Brain and Blood Biomarkers Identified for Major Depressive Disorder

Emerging evidence suggests major depressive disorder may be detectable through shared molecular changes in brain and blood, with multiomic data revealing overlapping genetic and epigenetic signatures that could pave the way for clinically useful biomarkers. A systematic review published in JAMA Psychiatry found differentially expressed and differentially methylated genes in major depressive disorder brain and blood that also have variants associated with the disorder in genome-wide association study databases.

Major depressive disorder is a heterogeneous and debilitating psychiatric illness associated with substantial morbidity and suicide risk. Genome wide association studies have demonstrated that major depressive disorder is polygenic, involving thousands of small effect variants. Environmental influences further shape disease risk through epigenetic mechanisms, including altered DNA methylation and gene expression. Despite this complexity, no validated biomarkers exist for major depressive disorder.

The systematic review included 54 studies, comprising 30 brain studies, 20 blood studies, and 4 analysing both tissues. Across datasets, 744 differentially expressed genes were altered in the same direction in brain and blood, 43 of which overlapped with GWAS identified MDD risk loci. Additionally, 544 differentially methylated genes were altered in the same direction in brain and blood, 34 of which overlapped with GWAS identified MDD risk loci. Identified hub genes converged on developmental, inflammatory, transcriptional, apoptotic, and mitochondrial pathways. These findings indicate that major depressive disorder involves coordinated molecular dysregulation detectable across tissues.

While the individual dysregulated genes are highly variable across studies and brain regions, converging pathways and hub gene functions, including those related to neurodevelopment, mitochondria, neuroinflammation, apoptosis, and transcriptional regulation emerge across studies.
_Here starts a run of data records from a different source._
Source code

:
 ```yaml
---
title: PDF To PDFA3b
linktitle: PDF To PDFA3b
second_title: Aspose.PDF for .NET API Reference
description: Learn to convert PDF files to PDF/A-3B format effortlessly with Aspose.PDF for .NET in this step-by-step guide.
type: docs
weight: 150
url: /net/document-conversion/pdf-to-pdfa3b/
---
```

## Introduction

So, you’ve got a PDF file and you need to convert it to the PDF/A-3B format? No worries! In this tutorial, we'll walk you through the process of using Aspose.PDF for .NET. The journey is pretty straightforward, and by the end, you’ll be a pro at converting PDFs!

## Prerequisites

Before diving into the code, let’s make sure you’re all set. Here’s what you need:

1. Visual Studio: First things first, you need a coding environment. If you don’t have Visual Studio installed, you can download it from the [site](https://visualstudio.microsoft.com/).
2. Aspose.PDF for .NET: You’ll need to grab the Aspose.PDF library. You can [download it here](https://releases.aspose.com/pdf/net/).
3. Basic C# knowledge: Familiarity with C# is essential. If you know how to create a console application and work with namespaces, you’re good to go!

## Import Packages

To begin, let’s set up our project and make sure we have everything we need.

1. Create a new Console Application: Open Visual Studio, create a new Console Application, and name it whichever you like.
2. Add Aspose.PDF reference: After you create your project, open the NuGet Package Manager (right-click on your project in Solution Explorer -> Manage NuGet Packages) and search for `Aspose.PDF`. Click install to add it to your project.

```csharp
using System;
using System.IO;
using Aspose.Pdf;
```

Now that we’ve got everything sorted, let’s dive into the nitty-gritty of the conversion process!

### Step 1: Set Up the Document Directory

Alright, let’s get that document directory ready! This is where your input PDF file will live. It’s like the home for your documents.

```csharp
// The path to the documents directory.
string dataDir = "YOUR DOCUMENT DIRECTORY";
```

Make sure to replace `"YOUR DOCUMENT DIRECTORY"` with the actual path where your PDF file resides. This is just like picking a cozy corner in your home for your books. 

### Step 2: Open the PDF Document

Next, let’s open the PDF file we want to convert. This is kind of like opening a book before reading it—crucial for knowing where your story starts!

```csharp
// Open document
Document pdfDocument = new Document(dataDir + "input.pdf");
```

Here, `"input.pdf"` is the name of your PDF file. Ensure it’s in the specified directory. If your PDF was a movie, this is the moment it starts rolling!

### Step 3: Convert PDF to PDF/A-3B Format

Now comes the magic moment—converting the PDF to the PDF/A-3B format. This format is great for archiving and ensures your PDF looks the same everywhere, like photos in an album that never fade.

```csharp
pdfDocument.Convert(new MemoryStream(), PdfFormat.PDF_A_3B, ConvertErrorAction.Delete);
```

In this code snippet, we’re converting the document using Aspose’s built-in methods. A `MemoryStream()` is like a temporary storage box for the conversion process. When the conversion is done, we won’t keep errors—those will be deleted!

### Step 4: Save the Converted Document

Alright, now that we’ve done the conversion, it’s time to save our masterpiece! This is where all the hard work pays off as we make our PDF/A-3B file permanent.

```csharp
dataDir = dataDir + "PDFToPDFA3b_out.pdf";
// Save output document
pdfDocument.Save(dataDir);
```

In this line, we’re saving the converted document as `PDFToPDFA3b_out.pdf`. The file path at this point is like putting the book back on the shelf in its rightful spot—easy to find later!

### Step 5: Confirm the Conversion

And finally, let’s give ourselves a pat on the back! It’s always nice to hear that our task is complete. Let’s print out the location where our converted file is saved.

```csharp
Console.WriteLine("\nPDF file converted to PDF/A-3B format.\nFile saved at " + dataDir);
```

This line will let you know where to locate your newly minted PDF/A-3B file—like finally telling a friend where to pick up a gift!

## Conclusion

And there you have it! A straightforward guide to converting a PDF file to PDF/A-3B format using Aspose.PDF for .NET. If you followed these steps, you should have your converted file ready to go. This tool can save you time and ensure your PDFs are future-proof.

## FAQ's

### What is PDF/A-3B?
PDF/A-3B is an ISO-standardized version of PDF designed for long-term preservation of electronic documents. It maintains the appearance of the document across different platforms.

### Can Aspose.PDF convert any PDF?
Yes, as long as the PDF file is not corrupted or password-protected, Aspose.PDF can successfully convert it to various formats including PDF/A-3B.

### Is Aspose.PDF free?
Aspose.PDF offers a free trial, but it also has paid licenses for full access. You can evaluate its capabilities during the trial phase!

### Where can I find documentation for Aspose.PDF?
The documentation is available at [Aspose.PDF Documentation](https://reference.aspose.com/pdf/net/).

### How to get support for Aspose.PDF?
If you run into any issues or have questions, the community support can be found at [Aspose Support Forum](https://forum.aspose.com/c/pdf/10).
In a separate study published in Nature, researchers identified a brain-enriched circular RNA, CDR1as, that is associated with symptomatic response to SSRI treatment. Expression of CDR1as was found to be regulated by serotonin and Brain-Derived Neurotrophic Factor receptor activity. Using circRNA-specific PCR in baseline whole blood samples from two independent cohorts, drawn from the Establishing moderators and biosignatures of antidepressant response in clinical care (EMBARC) and the Biomarkers of ANTidepressant RESponse (ANTARES) clinical studies, researchers showed that before treatment CDR1as is differentially expressed between future symptomatic responders and non-responders to treatment with the SSRI sertraline.

CDR1as levels were altered following sertraline treatment in responders with the trajectory of change post-treatment associated with long-term remission. Levels of CDR1as in the blood can specifically predict remission with SSRI treatment, but not response or remission with Placebo or Bupropion treatments. Animal mechanistic and neuronal culture studies suggest mouse Cdr1as is strongly regulated by 5-HT2A and BDNF receptor signaling.

The identification of overlapping gene expression and methylation signatures suggests major depressive disorder may have measurable peripheral biomarkers reflecting central nervous system pathology. Such biomarkers could support earlier diagnosis, enable phenotypical stratification, and inform precision medicine approaches. Cell-type specific multiomic studies involving understudied brain regions are needed to better understand the pathophysiology of major depressive disorder and identify relevant biomarkers and treatment targets. If validated, blood-based molecular markers could complement clinical assessment and improve treatment selection, ultimately advancing personalised care for major depressive disorder.